Signé Chloé Vollmer-Lo et Carole Maurel,
L’Apocalypse selon Magda est un album bouleversant de justesse et d’authenticité.
L’apocalypse annoncée il y a un an n’aura finalement pas lieu. Mais alors que tous sont transportés par un puissant sentiment de joie et d’allégresse, Magda, à la veille de ses 14 ans, est dévastée… Difficile de comprendre le désarroi de cet ado qui a pourtant à nouveau la vie devant elle…
Pour le comprendre, il faut remonter une année en arrière, au jour ou l’annonce de la fin de l’humanité et que le compte à rebours s’est enclenché, égrainant les jours qui la sépare de la mort… Magda décide alors de mourir sans regret, de vivre pleinement ces 365 jours avant la fin du monde…
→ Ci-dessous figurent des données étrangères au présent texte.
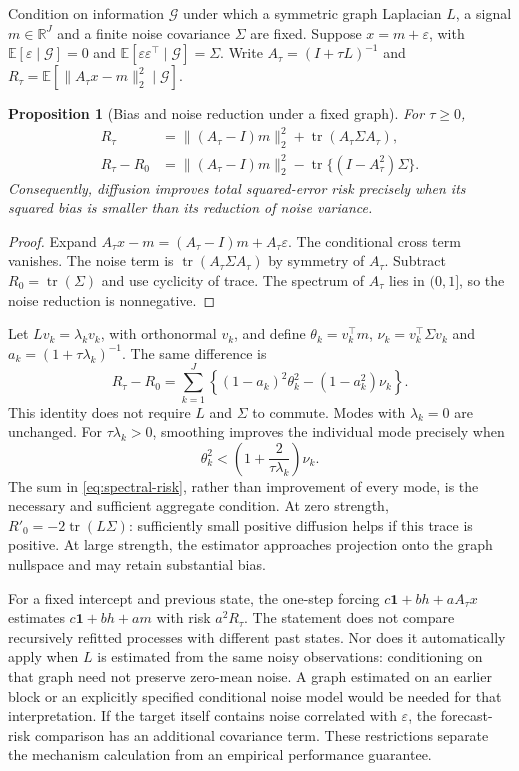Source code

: \documentclass[12pt,a4paper]{article}
\newtheorem{proposition}{Proposition}
\newcommand{\E}{\mathbb E}
\newcommand{\R}{\mathbb R}
\newcommand{\one}{\mathbf 1}
\begin{document}
Condition on information $\mathcal G$ under which a symmetric graph Laplacian
$L$, a signal $m\in\R^J$ and a finite noise covariance $\Sigma$ are fixed. Suppose
$x=m+\varepsilon$, with $\E[\varepsilon\mid\mathcal G]=0$ and
$\E[\varepsilon\varepsilon^\top\mid\mathcal G]=\Sigma$. Write
$A_\tau=(I+\tau L)^{-1}$ and
$R_\tau=\E[\|A_\tau x-m\|_2^2\mid\mathcal G]$.

\begin{proposition}[Bias and noise reduction under a fixed graph]
\label{prop:diffusion-risk}
For $\tau\geq0$,
\begin{align}
R_\tau&=\|(A_\tau-I)m\|_2^2+
            \operatorname{tr}(A_\tau\Sigma A_\tau),\\
R_\tau-R_0&=\|(A_\tau-I)m\|_2^2-
            \operatorname{tr}\{(I-A_\tau^2)\Sigma\}.
\label{eq:diffusion-risk}
\end{align}
Consequently, diffusion improves total squared-error risk precisely when its
squared bias is smaller than its reduction of noise variance.
\end{proposition}
\begin{proof}
Expand $A_\tau x-m=(A_\tau-I)m+A_\tau\varepsilon$. The conditional cross term
vanishes. The noise term is $\operatorname{tr}(A_\tau\Sigma A_\tau)$ by symmetry
of $A_\tau$. Subtract $R_0=\operatorname{tr}(\Sigma)$ and use cyclicity of trace.
The spectrum of $A_\tau$ lies in $(0,1]$, so the noise reduction is nonnegative.
\end{proof}

Let $Lv_k=\lambda_kv_k$, with orthonormal $v_k$, and define
$\theta_k=v_k^\top m$, $\nu_k=v_k^\top\Sigma v_k$ and
$a_k=(1+\tau\lambda_k)^{-1}$. The same difference is
\begin{equation}
R_\tau-R_0=\sum_{k=1}^J\left\{
 (1-a_k)^2\theta_k^2-(1-a_k^2)\nu_k\right\}.
\label{eq:spectral-risk}
\end{equation}
This identity does not require $L$ and $\Sigma$ to commute. Modes with
$\lambda_k=0$ are unchanged. For $\tau\lambda_k>0$, smoothing improves the
individual mode precisely when
\[
\theta_k^2<\left(1+\frac{2}{\tau\lambda_k}\right)\nu_k.
\]
The sum in \eqref{eq:spectral-risk}, rather than improvement of every mode,
is the necessary and sufficient aggregate condition. At zero strength,
$R'_0=-2\operatorname{tr}(L\Sigma)$: sufficiently small positive diffusion
helps if this trace is positive. At large strength, the estimator approaches
projection onto the graph nullspace and may retain substantial bias.

For a fixed intercept and previous state, the one-step forcing
$c\one+b h+aA_\tau x$ estimates $c\one+b h+am$ with risk $a^2R_\tau$.
The statement does not compare recursively refitted processes with different
past states. Nor does it automatically apply when $L$ is estimated from the
same noisy observations: conditioning on that graph need not preserve
zero-mean noise. A graph estimated on an earlier block or an explicitly
specified conditional noise model would be needed for that interpretation.
If the target itself contains noise correlated with $\varepsilon$, the
forecast-risk comparison has an additional covariance term. These restrictions
separate the mechanism calculation from an empirical performance guarantee.
\end{document}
Que feriez si vous connaissiez la date exacte de votre mort? Pire, si vous connaissiez la date exacte de la fin de l’humanité? Du haut de ses treize ans, Magda apprend soudainement que son existence à peine esquissée touche déjà à sa fin. A l’âge où l’on amorce sa mue vers l’âge adulte, Magda va n’avoir qu’une année pour le devenir avant de disparaître… D’abord timide et réservée, l’approche de la fin des temps va la révéler à elle-même. Poussée par ce sentiment d’urgence, elle va tout oser, embrasser, aimer, s’affranchir de la tutelle des adultes, tenter des expériences pour en connaître le goût et l’ivresse, vivre sa vie en raccourci, sans se soucier des conséquences…
Avec une rare justesse, Chloé Vollmer-Lo décortique la violence des émotions qui animent les ados, écartelés entre l’enfance et le monde des adultes, le contexte de fin du monde annoncé ne faisant qu’exacerber leurs sentiments, alors que le monde perd peu à peu ses repères… C’est beau, fort, poignant et bouleversant et la fin, tragiquement logique, s’avère tout à la fois triste et belle, éclairant d’un jour nouveau titre de l’album…
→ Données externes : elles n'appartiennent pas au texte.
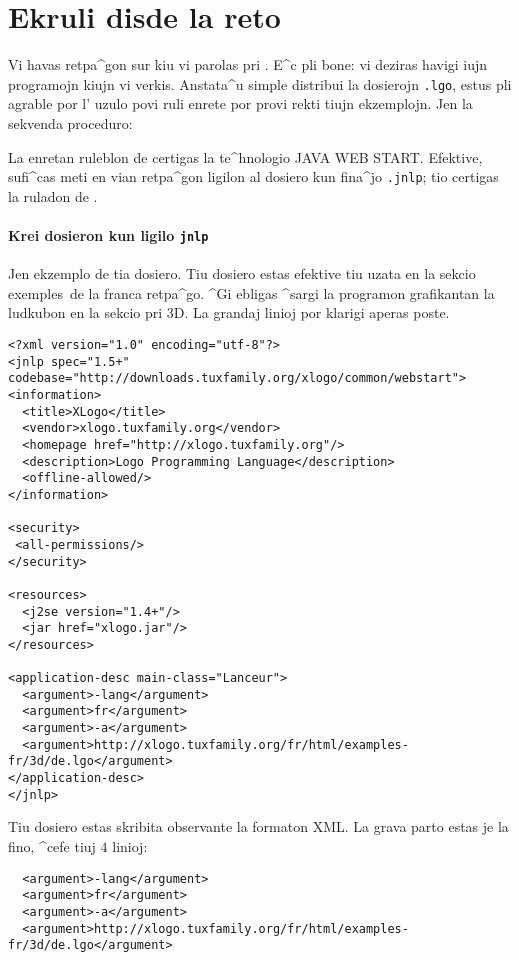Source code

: \chapter{Ekruli \xlogo{} disde la reto}

Vi havas retpa^gon sur kiu vi parolas pri \xlogo{}.  E^c pli bone: vi
deziras havigi iujn programojn kiujn vi verkis.  Anstata^u simple
distribui la dosierojn \texttt{.lgo}, estus pli agrable por l' uzulo
povi ruli \xlogo{} enrete por provi rekti tiujn ekzemplojn.  Jen la
sekvenda proceduro:

La enretan ruleblon de \xlogo{} certigas la te^hnologio \textsc{JAVA
  WEB START}.  Efektive, sufi^cas meti en vian retpa^gon ligilon al
dosiero kun fina^jo \texttt{.jnlp}; tio certigas la ruladon de
\xlogo{}.

\subsubsection*{Krei dosieron kun ligilo \texttt{jnlp}}

Jen ekzemplo de tia dosiero.  Tiu dosiero estas efektive tiu uzata en
la sekcio \og exemples\fg\ de la franca retpa^go.  ^Gi ebligas ^sargi
la programon grafikantan la ludkubon en la sekcio pri 3D.  La grandaj
linioj por klarigi aperas poste.

\begin{verbatim}
<?xml version="1.0" encoding="utf-8"?>
<jnlp spec="1.5+" codebase="http://downloads.tuxfamily.org/xlogo/common/webstart">
<information>
  <title>XLogo</title>
  <vendor>xlogo.tuxfamily.org</vendor>
  <homepage href="http://xlogo.tuxfamily.org"/>
  <description>Logo Programming Language</description>
  <offline-allowed/>
</information>

<security>
 <all-permissions/>
</security>

<resources>
  <j2se version="1.4+"/>
  <jar href="xlogo.jar"/>
</resources>

<application-desc main-class="Lanceur">
  <argument>-lang</argument>
  <argument>fr</argument>
  <argument>-a</argument>
  <argument>http://xlogo.tuxfamily.org/fr/html/examples-fr/3d/de.lgo</argument>
</application-desc>
</jnlp>
\end{verbatim}

Tiu dosiero estas skribita observante la formaton XML.
La grava parto estas je la fino, ^cefe tiuj $4$ linioj:
\begin{verbatim}
  <argument>-lang</argument>
  <argument>fr</argument>
  <argument>-a</argument>
  <argument>http://xlogo.tuxfamily.org/fr/html/examples-fr/3d/de.lgo</argument>
\end{verbatim}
Le flashforward qui ouvre l’album le place dans une perspective savoureuse. Par ce truchement, le lecteur ne s’interrogera pas sur l’arrivée ou non de la fin de l’humanité, mais cherchera à connaître la jeune Magda et à comprendre l’enchaînement de faits qui l’on conduit à sa réaction étrangement tellement décalée dans l’euphorie ambiante… Alors que le compte à rebours égraine les jours qui nous séparent de la fin du monde, la scénariste dépeint avec réalisme la façon dont les gens abordent cette fin annoncée, tant d’un point de vue sociétal qu’individuel.
Le dessin semi-réaliste de Carole Maurel est une petite merveille d’élégance et de précision. Son trait épuré campe avec talent les personnages de l’histoire, à commencer par celui de Magda qu’elle met en scène avec tant de justesse qu’il est difficile de ne pas s’identifier à elle et de ressentir les troubles qui l’animent… On appréciera la mise en couleur, sobre, intimiste et pleine de finesse et la façon dont elles retranscrivent les saisons qui rythme le récit…
Porté par un dessin plein d’élégance, cette Apocalypse selon Magda est un récit poignant, sensible, intimiste d’une rare justesse. C’est peu dire que ce premier album de Chloé Vollmer-Lo est un petit bijou de simplicité et d’inventivité qui décrit avec précision les états d’âme d’une adolescente désireuse de vivre pleinement le peu de temps qu’il lui reste…
Un album grand public bouleversant de réalisme qui nous rappelle, pour paraphraser Wilde, combien il est important de vivre et non de se contenter d’exister…
(*) titre d’une superbe chanson écrite par Jean-Loup Dabadie et chantée par Serge Reggiani sur une musique d’ Alain Goraguer.